(AVAILABLE DATA begins)
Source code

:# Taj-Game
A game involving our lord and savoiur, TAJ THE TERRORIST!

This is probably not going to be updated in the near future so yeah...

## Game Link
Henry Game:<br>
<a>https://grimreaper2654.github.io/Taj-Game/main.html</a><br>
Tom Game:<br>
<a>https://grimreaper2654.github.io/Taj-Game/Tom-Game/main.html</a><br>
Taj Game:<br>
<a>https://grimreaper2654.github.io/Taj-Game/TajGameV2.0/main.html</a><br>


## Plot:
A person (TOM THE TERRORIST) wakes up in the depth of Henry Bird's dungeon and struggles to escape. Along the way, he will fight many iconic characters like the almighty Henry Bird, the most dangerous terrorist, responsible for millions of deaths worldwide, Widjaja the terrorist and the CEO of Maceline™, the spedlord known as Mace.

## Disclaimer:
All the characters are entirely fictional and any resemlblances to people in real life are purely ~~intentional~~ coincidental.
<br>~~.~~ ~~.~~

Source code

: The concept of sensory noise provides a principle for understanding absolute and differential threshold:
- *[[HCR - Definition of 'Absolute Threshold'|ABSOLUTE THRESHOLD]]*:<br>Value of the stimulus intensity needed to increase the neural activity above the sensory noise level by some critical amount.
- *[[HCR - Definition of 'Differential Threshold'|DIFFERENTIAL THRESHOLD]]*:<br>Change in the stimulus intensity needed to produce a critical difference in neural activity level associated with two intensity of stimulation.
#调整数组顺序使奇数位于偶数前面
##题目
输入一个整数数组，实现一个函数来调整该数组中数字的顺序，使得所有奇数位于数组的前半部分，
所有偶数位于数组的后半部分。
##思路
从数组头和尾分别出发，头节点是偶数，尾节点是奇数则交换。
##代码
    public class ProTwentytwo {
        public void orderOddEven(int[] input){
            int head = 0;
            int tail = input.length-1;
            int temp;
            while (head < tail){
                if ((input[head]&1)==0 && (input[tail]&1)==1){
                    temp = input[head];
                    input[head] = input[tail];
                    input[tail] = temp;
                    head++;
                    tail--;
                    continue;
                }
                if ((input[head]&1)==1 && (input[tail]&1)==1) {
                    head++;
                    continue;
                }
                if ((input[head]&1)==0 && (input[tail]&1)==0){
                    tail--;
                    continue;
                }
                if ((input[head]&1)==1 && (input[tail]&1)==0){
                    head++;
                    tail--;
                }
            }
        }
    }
(AVAILABLE DATA ends)
- _TASK DETAILS_: Your answer must be a single number: the count of lines in the data that contain the string "https".

- _SOLUTION TO THIS TASK_: 3